File System Threats
The following threats are monitored for File System:
High Risk Permissions
High Risk Permissions are those which grant unrestricted access to a file or folder. When high risk permissions are added or increased on a folder or file, a threat is created.
| High Risk Permissions | |
|---|---|
| Definition | The High Risk Permissions threat creates a threat when a high risk trustee (Domain Users, Anonymous Logon, Authenticated Users, and Everyone) is added to the ACL on a folder or file.

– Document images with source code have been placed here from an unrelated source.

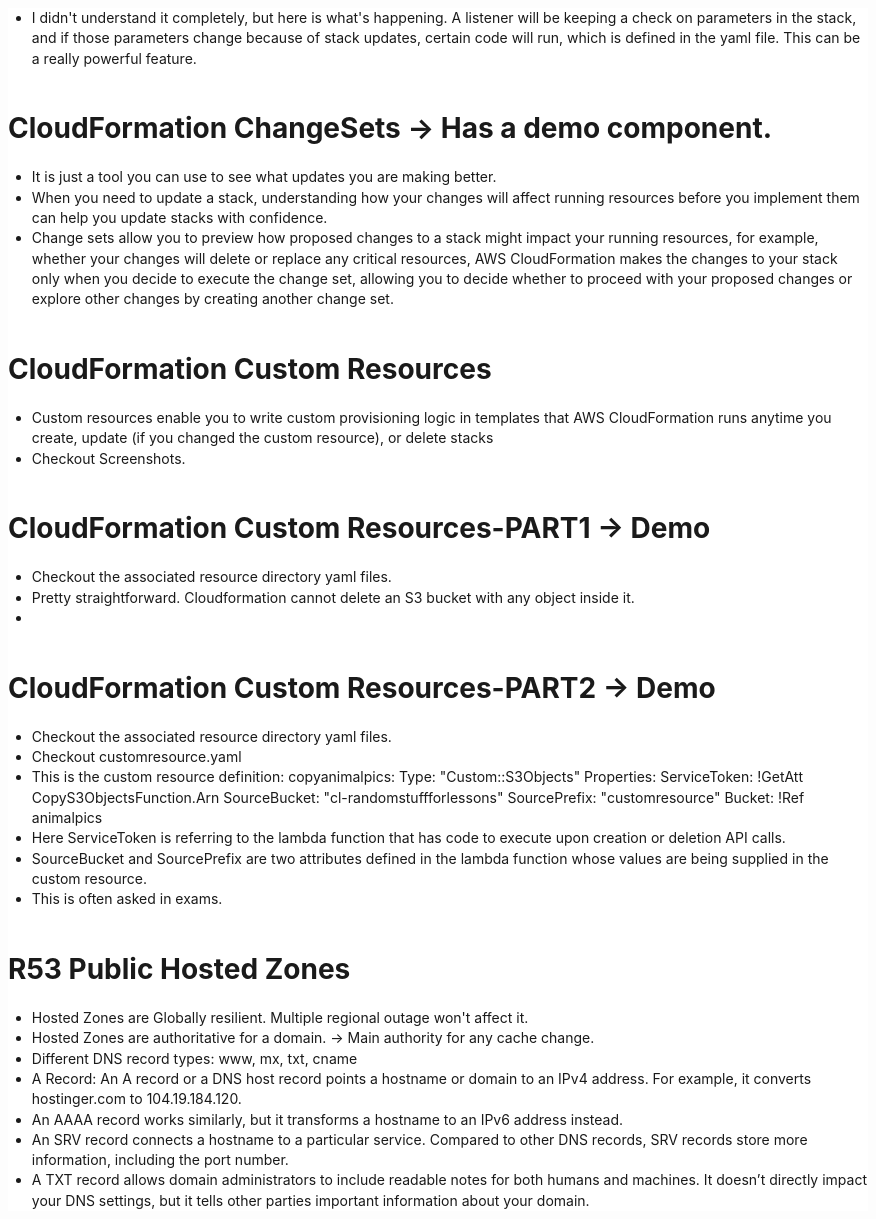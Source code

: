 - I didn't understand it completely, but here is what's happening. A listener will be keeping a check on parameters in the stack, and if those parameters change because of stack updates, certain code will run, which is defined in the yaml file. This can be a really powerful feature.


# CloudFormation ChangeSets -> Has a demo component.
- It is just a tool you can use to see what updates you are making better.
- When you need to update a stack, understanding how your changes will affect running resources before you implement them can help you update stacks with confidence. 
- Change sets allow you to preview how proposed changes to a stack might impact your running resources, for example, whether your changes will delete or replace any critical resources, AWS CloudFormation makes the changes to your stack only when you decide to execute the change set, allowing you to decide whether to proceed with your proposed changes or explore other changes by creating another change set.


# CloudFormation Custom Resources
- Custom resources enable you to write custom provisioning logic in templates that AWS CloudFormation runs anytime you create, update (if you changed the custom resource), or delete stacks
- Checkout Screenshots.


# CloudFormation Custom Resources-PART1 -> Demo
- Checkout the associated resource directory yaml files.
- Pretty straightforward. Cloudformation cannot delete an S3 bucket with any object inside it.
- 


# CloudFormation Custom Resources-PART2 -> Demo
- Checkout the associated resource directory yaml files.
- Checkout customresource.yaml
- This is the custom resource definition:
  copyanimalpics:
    Type: "Custom::S3Objects"
    Properties:
      ServiceToken: !GetAtt CopyS3ObjectsFunction.Arn
      SourceBucket: "cl-randomstuffforlessons"
      SourcePrefix: "customresource"
      Bucket: !Ref animalpics
- Here ServiceToken is referring to the lambda function that has code to execute upon creation or deletion API calls.
- SourceBucket and SourcePrefix are two attributes defined in the lambda function whose values are being supplied in the custom resource.
- This is often asked in exams.



# R53 Public Hosted Zones
- Hosted Zones are Globally resilient. Multiple regional outage won't affect it.
- Hosted Zones are authoritative for a domain. -> Main authority for any cache change.
- Different DNS record types: www, mx, txt, cname
- A Record: An A record or a DNS host record points a hostname or domain to an IPv4 address. For example, it converts hostinger.com to 104.19.184.120. 
- An AAAA record works similarly, but it transforms a hostname to an IPv6 address instead.
- An SRV record connects a hostname to a particular service. Compared to other DNS records, SRV records store more information, including the port number. 
- A TXT record allows domain administrators to include readable notes for both humans and machines. It doesn’t directly impact your DNS settings, but it tells other parties important information about your domain.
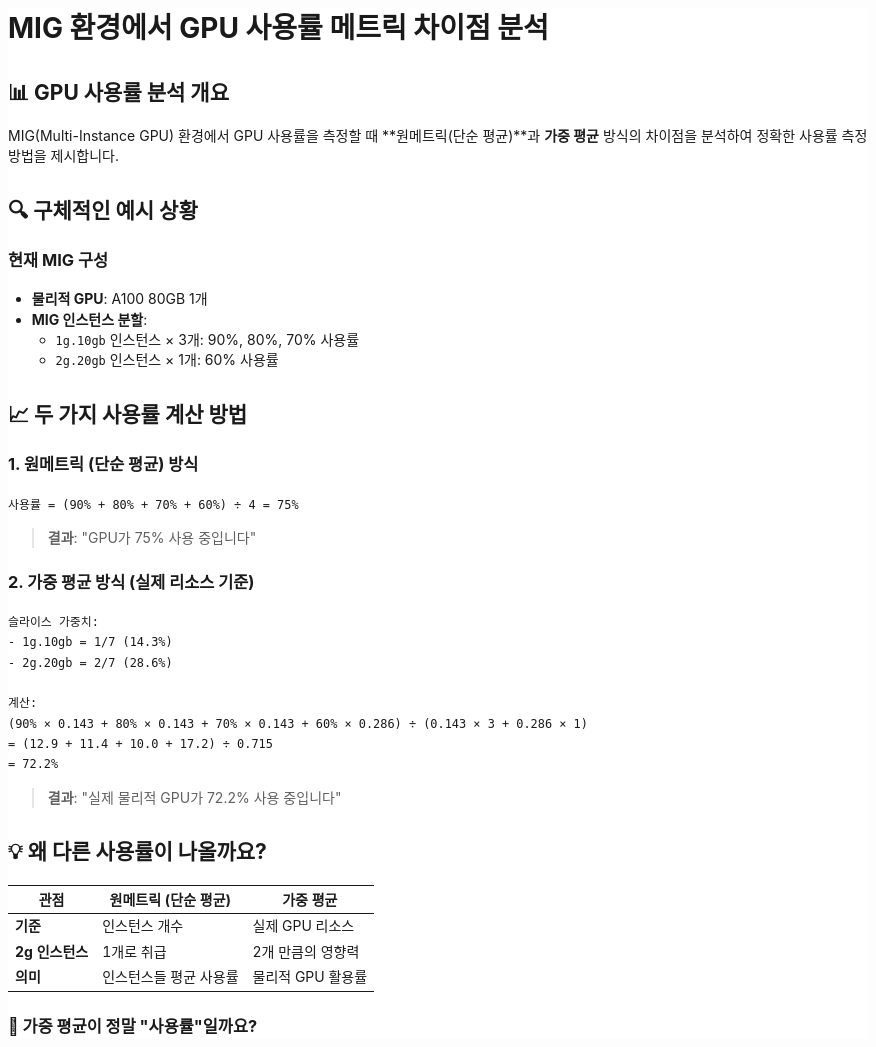 # MIG 환경에서 GPU 사용률 메트릭 차이점 분석

## 📊 GPU 사용률 분석 개요

MIG(Multi-Instance GPU) 환경에서 GPU 사용률을 측정할 때 **원메트릭(단순 평균)**과 **가중 평균** 방식의 차이점을 분석하여 정확한 사용률 측정 방법을 제시합니다.

## 🔍 구체적인 예시 상황

### 현재 MIG 구성
- **물리적 GPU**: A100 80GB 1개
- **MIG 인스턴스 분할**:
  - `1g.10gb` 인스턴스 × 3개: 90%, 80%, 70% 사용률
  - `2g.20gb` 인스턴스 × 1개: 60% 사용률

## 📈 두 가지 사용률 계산 방법

### 1. 원메트릭 (단순 평균) 방식
```
사용률 = (90% + 80% + 70% + 60%) ÷ 4 = 75%
```
> **결과**: "GPU가 75% 사용 중입니다"

### 2. 가중 평균 방식 (실제 리소스 기준)
```
슬라이스 가중치:
- 1g.10gb = 1/7 (14.3%)
- 2g.20gb = 2/7 (28.6%)

계산:
(90% × 0.143 + 80% × 0.143 + 70% × 0.143 + 60% × 0.286) ÷ (0.143 × 3 + 0.286 × 1)
= (12.9 + 11.4 + 10.0 + 17.2) ÷ 0.715
= 72.2%
```
> **결과**: "실제 물리적 GPU가 72.2% 사용 중입니다"

## 💡 왜 다른 사용률이 나올까요?

| 관점 | 원메트릭 (단순 평균) | 가중 평균 |
|------|-------------------|-----------|
| **기준** | 인스턴스 개수 | 실제 GPU 리소스 |
| **2g 인스턴스** | 1개로 취급 | 2개 만큼의 영향력 |
| **의미** | 인스턴스들 평균 사용률 | 물리적 GPU 활용률 |

### 🤔 가중 평균이 정말 "사용률"일까요?
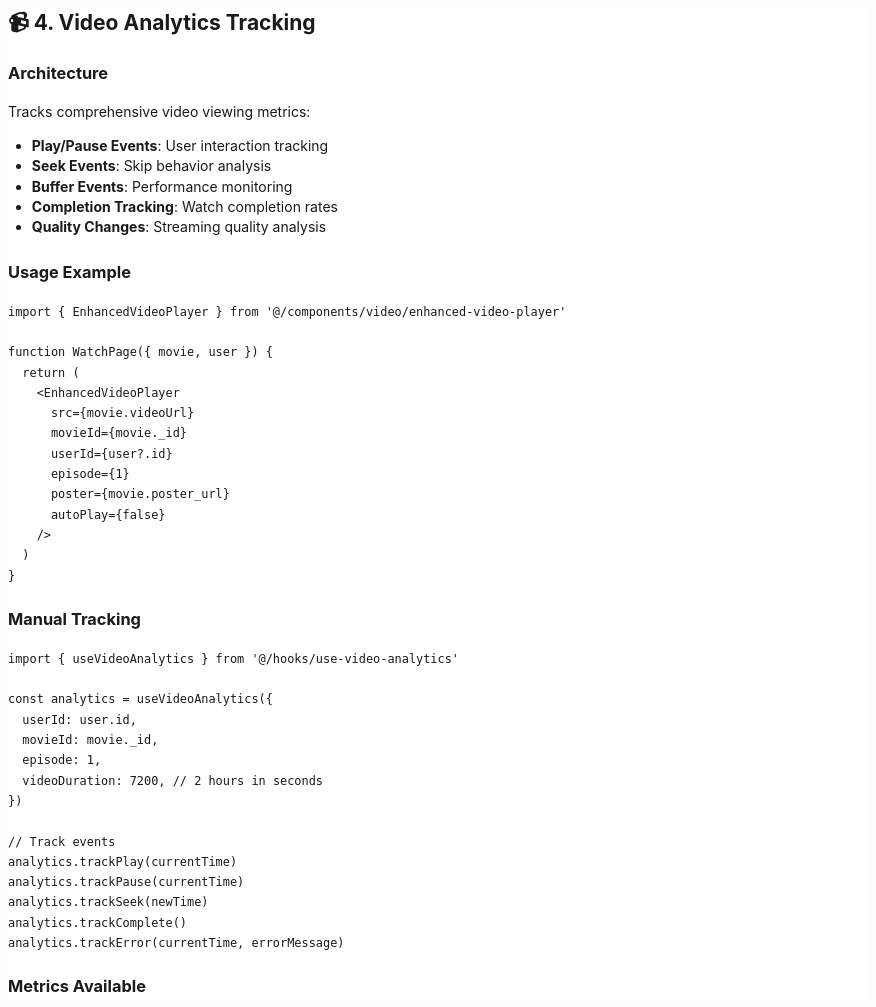 
## 📹 4. Video Analytics Tracking

### Architecture

Tracks comprehensive video viewing metrics:

- **Play/Pause Events**: User interaction tracking
- **Seek Events**: Skip behavior analysis
- **Buffer Events**: Performance monitoring
- **Completion Tracking**: Watch completion rates
- **Quality Changes**: Streaming quality analysis

### Usage Example

```tsx
import { EnhancedVideoPlayer } from '@/components/video/enhanced-video-player'

function WatchPage({ movie, user }) {
  return (
    <EnhancedVideoPlayer
      src={movie.videoUrl}
      movieId={movie._id}
      userId={user?.id}
      episode={1}
      poster={movie.poster_url}
      autoPlay={false}
    />
  )
}
```

### Manual Tracking

```tsx
import { useVideoAnalytics } from '@/hooks/use-video-analytics'

const analytics = useVideoAnalytics({
  userId: user.id,
  movieId: movie._id,
  episode: 1,
  videoDuration: 7200, // 2 hours in seconds
})

// Track events
analytics.trackPlay(currentTime)
analytics.trackPause(currentTime)
analytics.trackSeek(newTime)
analytics.trackComplete()
analytics.trackError(currentTime, errorMessage)
```

### Metrics Available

These permissions are high risk because they grant unrestricted access to a resource. |
| Example | Domain Users are given Read access to a folder. Everyone is given Full Control on a folder which already had Domain Users with Read Access. |
| Trigger | A threat is created when a user adds a high risk trustee (defined above) to a folder or file, which increases the amount of open access. This threat is updated with the total number of folders or files affected due to the inherited permissions. |
NTDS.dit File Access
Unauthorized file system interaction with the NTDS.dit file stored on Active Directory Domain Controllers will be detected as a threat.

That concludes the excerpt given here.